第79話 早馬便と不機嫌な少女



「うわーはやいはやい!」



「しっかり掴まっててねー!」



 王都に向かう途中の街道で偶然出会った早馬便のジェゼさん。

驚かせたお詫びということで、王都までジェゼさんの馬に乗せてもらえることになった。

あ、驚いたときに間違ってグランデ様のお守りを飲み込んじゃったんだけど、今のところ何も影響はなさそう。



「馬車より全然はやいね!」



「荷車を引かないで、単騎で走ってるからね! 急ぎの手紙とかを届けるのが仕事なんだー!」



 ジェゼさんの馬は“レッド・トーヴァ”という、普通のトーヴァよりもスピードに特化している種類だそう。

スピードに特化してる分、大量の荷物を運搬したり、馬車に大勢の人を乗せて引き歩くパワーは今ひとつらしい。



「ジェゼさんは、トーヴァの操縦が上手いんだね!」



「ウチは代々早馬便をやってるの! 子どものときから毎日この子に乗ってるんだー!」



「じゃあこの子はジェゼさんの使い魔だったりするの?」



「んー? 特にそういう訳じゃないけど、でも家族みたいなものかなー……ってか相棒だね!」



 なるほど、魔物とそんな感じで良い関係を築いている人たちもいるんだなあ。

俺もトルネードチキンと仲良くなって空の旅を……



「いや、それは無理だな」



「なんだってー?」



「なんでもないよー!」



 __ __



「はい、とうちゃーく!」



「はやーい!」



 いやマジで早かった。

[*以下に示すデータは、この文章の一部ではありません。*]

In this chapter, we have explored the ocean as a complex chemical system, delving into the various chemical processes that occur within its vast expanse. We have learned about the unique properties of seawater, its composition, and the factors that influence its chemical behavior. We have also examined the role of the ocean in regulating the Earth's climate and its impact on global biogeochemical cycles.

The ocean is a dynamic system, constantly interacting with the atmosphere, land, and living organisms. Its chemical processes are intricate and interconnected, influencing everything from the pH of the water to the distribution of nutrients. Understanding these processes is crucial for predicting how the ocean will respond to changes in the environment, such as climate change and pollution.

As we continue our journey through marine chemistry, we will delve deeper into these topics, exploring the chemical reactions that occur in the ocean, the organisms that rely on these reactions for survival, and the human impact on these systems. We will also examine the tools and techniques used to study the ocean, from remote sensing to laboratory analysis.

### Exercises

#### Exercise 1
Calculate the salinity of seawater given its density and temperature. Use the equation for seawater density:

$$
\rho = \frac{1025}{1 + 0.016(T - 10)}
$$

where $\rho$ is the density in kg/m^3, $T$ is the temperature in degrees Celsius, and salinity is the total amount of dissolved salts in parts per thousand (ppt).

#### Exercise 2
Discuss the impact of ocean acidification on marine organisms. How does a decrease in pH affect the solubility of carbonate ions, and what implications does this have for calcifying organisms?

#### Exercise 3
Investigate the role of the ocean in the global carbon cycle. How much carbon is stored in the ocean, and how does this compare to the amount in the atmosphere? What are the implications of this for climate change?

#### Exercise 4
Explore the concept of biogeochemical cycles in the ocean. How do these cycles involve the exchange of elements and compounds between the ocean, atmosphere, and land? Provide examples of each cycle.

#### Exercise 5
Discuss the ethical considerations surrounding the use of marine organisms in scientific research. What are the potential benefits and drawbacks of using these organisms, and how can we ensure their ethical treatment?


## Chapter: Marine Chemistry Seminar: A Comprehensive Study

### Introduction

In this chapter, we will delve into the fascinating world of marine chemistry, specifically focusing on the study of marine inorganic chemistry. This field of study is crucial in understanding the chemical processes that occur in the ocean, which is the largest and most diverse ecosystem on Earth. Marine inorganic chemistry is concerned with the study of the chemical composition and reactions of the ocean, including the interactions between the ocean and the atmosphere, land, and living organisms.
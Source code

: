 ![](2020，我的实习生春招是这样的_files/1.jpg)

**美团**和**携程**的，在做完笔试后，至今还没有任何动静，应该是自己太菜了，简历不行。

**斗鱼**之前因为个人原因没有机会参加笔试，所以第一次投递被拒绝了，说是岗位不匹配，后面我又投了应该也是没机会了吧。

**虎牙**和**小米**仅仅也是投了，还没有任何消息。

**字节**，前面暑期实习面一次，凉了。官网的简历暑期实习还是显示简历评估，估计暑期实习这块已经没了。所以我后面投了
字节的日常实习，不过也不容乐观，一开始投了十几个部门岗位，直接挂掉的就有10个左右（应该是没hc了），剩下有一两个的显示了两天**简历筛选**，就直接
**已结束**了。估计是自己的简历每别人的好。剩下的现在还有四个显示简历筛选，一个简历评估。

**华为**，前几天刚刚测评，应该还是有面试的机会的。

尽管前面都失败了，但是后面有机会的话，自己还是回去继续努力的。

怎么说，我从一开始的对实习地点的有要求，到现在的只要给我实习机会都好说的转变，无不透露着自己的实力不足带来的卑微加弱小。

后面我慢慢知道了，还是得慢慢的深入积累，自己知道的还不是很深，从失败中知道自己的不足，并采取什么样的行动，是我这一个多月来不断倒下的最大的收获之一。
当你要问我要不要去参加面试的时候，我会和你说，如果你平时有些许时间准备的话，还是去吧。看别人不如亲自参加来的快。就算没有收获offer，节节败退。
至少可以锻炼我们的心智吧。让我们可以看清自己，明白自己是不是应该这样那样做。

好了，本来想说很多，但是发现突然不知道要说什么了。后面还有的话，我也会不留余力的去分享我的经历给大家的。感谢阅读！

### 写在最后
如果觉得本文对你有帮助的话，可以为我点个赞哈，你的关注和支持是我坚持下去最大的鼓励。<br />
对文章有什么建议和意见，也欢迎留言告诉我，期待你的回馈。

行きは3日かかったのに帰りは1日で戻って来れた。さすが早馬だ。



「それじゃあウチはお手紙届けてくるね! シュータくん、今度また会ったらごはんでも行こうねー!」



「うん! ジェゼさんまたねー!」



 トーヴァに乗って走るの楽しかったな。俺も乗れるようになりたいなー。



「さてと、これからどうしようかなー。とりあえず教会に行って、リネンさんにシソーバーを」



「シュータ」



「ん? あっシルクじゃん! 俺、今さっき大魔樹の庭から帰ってきてさ、これから教会に」



「今の女、だれ?」



「えっ」



「なんだか二人で楽しそうにトーヴァに乗ってたわね」



「あ、うん。ジェゼさんっていって、早馬便をやってる人で、帰りに偶然会ってさ、ここまで乗せてくれたんだ」



「ふーん」



 な、なんか機嫌悪い? どうしたんだろ。



「あ、これシルクにおみやげ……」



「リネン姉さんじゃなくて?」



「シソーバーじゃないよ。いやシソーバーも採ってきたけど」



 俺はシルクに1枚のハンカチを渡した。



「綺麗な水色のハンカチね。それに、ちょっとひんやりしてる……」



「フリーズミントっていう薬草を染料にして作った、冷却効果があるハンカチなんだ。これから暑くなるから良いかと思って」



「これ、シュータが作ったの?」



「そうだよ。作るときに手が凍らないように気を付けなきゃいけないんだけど、俺は凍結無効スキルがあるからさ、結構スムーズに染色できたんだ」



「染色方法とかは別にいいんだけど……でも、ありがと。大切に使うわね」



「うん!」



 良かったあ。気に入ってもらえたみたいだ。態度もちょっと柔らかくなって……



「このハンカチの作り方はタフタさんに習ってね。あ、タフタさんっていうのは大魔樹の庭に住んでる魔女さんで、そこで俺も一緒に暮らしながら薬草の事とか色々教えてもらって」



「シュータ、魔女と暮らしてたの?」



「うん。大魔樹の庭にいる間……って、あれどうしたのシルク」



「そっか、魔女とねえ……ふーん」



「あれ、な、なんか寒くなってきたね」



「シュータ」



「は、はい」



「お・か・え・り」



「た、ただいま……」



 この後しばらくシルクと一緒にいたんだけど、何故か寒気が止まらなかった。フリーズミントの効果が強すぎたのかな?